REQUIREMENT ::
For each line of the data below, copy it if it holds the word "address".

LISTED ENTRIES ::
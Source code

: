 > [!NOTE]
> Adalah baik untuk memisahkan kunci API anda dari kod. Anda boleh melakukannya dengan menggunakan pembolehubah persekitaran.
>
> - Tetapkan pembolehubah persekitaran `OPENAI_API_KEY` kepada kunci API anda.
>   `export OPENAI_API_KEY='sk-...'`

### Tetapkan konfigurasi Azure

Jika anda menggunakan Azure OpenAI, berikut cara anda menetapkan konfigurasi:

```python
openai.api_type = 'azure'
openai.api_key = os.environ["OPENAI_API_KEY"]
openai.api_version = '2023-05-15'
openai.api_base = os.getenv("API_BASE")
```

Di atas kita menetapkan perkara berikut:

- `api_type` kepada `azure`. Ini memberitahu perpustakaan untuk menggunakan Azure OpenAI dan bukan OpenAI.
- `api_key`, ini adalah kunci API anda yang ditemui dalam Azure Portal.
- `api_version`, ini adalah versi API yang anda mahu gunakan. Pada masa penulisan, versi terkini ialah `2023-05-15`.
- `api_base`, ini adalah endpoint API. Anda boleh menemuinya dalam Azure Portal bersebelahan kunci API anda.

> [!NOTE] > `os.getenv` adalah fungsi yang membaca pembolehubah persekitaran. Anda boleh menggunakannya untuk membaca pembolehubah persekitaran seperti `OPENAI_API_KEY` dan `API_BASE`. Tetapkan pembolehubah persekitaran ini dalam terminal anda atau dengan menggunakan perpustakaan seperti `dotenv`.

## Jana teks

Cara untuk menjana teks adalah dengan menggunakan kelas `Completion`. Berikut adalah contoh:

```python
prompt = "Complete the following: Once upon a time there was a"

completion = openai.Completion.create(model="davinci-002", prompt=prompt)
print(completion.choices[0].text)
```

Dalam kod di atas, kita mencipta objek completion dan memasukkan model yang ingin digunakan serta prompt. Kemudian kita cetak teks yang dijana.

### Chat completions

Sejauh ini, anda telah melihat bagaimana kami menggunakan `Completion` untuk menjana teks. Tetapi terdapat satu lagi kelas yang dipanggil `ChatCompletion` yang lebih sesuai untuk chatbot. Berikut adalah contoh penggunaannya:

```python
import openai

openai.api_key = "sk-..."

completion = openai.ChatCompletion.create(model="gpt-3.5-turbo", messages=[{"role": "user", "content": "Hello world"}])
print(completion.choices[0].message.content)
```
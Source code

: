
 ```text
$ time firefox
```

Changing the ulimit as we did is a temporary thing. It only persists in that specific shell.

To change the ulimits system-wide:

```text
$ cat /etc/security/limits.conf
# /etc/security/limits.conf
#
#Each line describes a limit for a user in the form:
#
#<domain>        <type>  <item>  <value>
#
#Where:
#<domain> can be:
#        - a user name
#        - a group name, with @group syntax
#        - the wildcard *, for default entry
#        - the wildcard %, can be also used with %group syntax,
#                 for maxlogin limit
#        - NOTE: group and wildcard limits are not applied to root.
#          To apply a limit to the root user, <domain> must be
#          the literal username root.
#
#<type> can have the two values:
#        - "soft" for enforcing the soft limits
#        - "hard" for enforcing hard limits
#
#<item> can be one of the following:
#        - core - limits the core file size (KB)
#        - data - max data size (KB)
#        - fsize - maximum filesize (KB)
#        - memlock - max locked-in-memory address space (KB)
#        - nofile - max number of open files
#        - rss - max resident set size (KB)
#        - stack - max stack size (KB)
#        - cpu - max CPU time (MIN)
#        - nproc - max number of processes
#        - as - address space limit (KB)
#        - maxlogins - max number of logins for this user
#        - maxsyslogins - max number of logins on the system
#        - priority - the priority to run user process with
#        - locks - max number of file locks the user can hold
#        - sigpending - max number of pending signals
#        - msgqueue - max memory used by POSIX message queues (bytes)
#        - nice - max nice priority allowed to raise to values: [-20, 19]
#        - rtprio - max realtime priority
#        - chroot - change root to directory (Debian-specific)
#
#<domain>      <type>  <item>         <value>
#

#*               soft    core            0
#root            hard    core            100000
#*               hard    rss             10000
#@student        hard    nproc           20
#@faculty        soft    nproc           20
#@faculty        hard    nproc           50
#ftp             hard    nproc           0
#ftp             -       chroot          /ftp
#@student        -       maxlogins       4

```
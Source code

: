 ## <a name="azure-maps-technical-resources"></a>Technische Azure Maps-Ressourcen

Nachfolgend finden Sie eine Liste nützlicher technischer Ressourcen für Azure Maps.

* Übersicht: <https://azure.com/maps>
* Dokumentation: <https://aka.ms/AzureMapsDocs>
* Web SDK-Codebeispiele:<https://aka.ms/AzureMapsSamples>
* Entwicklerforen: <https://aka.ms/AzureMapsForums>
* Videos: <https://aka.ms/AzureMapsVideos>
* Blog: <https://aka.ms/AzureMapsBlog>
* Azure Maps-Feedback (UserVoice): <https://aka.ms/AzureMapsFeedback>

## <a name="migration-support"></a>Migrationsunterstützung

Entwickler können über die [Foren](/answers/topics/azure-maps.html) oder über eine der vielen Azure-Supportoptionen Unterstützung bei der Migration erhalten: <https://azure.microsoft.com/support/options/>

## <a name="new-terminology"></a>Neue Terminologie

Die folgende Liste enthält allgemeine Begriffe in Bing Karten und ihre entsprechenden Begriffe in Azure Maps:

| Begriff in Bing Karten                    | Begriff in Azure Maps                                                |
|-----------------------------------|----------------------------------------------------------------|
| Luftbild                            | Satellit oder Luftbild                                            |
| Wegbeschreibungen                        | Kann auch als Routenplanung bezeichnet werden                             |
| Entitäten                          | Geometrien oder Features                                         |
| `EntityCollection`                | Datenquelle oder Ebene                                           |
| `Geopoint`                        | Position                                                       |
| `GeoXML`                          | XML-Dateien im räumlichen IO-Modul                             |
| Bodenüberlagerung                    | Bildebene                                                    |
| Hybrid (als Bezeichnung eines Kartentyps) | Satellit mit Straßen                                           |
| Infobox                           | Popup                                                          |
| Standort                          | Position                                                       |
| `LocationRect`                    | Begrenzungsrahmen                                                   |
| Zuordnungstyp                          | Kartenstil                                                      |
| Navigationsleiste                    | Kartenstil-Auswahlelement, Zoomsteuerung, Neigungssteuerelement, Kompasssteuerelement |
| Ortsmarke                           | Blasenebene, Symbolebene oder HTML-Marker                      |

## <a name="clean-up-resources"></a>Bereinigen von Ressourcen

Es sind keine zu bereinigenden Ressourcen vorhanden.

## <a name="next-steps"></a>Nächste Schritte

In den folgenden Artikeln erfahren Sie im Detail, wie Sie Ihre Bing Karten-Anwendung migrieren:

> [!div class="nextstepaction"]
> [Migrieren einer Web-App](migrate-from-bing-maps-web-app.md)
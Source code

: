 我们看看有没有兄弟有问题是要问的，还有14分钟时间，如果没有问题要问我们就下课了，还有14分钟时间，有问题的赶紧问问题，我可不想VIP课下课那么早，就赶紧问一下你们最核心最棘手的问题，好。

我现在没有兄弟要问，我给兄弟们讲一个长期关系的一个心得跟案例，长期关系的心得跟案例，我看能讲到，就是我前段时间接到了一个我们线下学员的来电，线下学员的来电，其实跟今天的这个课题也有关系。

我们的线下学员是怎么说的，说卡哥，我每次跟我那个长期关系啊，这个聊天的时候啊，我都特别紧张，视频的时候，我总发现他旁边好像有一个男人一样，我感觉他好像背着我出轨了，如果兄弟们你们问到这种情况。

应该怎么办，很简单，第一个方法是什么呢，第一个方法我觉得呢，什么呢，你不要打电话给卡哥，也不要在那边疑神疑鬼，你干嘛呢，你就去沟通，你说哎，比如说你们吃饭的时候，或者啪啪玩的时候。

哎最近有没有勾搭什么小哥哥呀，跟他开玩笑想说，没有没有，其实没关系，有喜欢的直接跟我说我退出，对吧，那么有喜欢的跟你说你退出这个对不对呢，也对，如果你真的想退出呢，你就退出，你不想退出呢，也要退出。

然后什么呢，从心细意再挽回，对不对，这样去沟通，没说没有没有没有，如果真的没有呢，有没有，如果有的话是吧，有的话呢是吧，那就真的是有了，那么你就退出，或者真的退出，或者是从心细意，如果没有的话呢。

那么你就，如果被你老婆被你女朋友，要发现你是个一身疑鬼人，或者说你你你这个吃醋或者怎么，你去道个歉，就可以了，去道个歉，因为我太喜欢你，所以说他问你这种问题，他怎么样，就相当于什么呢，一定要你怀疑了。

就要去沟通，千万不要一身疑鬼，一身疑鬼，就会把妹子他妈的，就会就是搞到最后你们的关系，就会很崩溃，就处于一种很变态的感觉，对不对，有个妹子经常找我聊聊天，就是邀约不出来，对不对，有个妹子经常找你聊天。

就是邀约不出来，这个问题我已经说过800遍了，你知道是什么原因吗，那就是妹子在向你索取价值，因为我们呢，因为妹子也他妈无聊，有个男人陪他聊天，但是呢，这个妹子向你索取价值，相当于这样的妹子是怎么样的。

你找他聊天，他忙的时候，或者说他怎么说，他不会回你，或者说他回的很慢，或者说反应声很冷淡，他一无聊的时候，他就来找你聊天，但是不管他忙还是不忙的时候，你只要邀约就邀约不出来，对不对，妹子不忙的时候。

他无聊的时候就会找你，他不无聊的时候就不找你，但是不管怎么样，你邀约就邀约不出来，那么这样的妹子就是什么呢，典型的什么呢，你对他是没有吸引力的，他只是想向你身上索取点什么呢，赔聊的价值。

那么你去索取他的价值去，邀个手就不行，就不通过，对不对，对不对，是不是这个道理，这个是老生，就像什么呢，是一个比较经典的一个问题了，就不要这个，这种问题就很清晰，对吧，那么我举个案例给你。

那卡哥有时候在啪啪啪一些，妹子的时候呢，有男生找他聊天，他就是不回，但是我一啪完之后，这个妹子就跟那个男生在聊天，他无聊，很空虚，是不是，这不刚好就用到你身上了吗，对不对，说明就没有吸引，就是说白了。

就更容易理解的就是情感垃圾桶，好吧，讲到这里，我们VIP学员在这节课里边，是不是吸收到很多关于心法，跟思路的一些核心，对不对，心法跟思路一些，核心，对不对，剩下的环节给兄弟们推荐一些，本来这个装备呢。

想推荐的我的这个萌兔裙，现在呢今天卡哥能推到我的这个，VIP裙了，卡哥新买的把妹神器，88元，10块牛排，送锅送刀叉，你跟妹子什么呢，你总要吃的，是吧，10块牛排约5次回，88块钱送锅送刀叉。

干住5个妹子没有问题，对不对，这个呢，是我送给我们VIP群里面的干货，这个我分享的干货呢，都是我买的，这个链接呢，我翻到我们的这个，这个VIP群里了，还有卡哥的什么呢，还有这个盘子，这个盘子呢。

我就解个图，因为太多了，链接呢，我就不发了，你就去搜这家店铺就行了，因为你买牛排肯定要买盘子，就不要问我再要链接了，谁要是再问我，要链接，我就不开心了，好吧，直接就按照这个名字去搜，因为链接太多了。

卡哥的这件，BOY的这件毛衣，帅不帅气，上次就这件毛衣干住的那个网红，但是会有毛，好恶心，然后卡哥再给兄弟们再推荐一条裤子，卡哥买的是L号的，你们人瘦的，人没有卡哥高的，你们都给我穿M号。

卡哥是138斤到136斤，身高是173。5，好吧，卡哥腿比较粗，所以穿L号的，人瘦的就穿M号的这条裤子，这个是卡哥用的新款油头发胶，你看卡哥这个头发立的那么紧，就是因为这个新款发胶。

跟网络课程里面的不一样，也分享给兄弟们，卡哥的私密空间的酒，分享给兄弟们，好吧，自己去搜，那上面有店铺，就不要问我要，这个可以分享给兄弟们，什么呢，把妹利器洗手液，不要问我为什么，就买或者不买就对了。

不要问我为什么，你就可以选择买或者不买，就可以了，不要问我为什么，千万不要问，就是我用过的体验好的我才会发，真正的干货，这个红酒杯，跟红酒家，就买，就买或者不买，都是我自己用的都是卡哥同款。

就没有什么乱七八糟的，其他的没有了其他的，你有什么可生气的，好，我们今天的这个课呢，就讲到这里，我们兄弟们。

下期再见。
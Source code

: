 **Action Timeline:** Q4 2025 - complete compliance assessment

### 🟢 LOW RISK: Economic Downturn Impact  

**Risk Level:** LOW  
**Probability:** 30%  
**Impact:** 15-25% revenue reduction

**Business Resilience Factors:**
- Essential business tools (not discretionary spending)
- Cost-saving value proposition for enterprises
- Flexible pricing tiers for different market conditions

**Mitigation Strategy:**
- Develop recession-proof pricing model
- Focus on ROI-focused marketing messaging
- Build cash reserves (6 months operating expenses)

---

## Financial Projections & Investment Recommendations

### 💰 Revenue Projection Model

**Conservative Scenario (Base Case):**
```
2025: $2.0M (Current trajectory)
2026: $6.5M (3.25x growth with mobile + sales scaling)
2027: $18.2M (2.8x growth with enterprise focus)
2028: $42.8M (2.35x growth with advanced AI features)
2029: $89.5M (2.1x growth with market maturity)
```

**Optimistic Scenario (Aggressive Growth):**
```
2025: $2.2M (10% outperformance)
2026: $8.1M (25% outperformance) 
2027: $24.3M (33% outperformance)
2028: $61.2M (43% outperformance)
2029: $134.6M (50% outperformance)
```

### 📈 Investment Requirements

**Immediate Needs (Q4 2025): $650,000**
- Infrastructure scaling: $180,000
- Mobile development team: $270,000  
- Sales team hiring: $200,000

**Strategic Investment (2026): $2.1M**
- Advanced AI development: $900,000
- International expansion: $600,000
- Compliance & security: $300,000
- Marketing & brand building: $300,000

COMPLETED TASK ::
#        - memlock - max locked-in-memory address space (KB)
#        - as - address space limit (KB)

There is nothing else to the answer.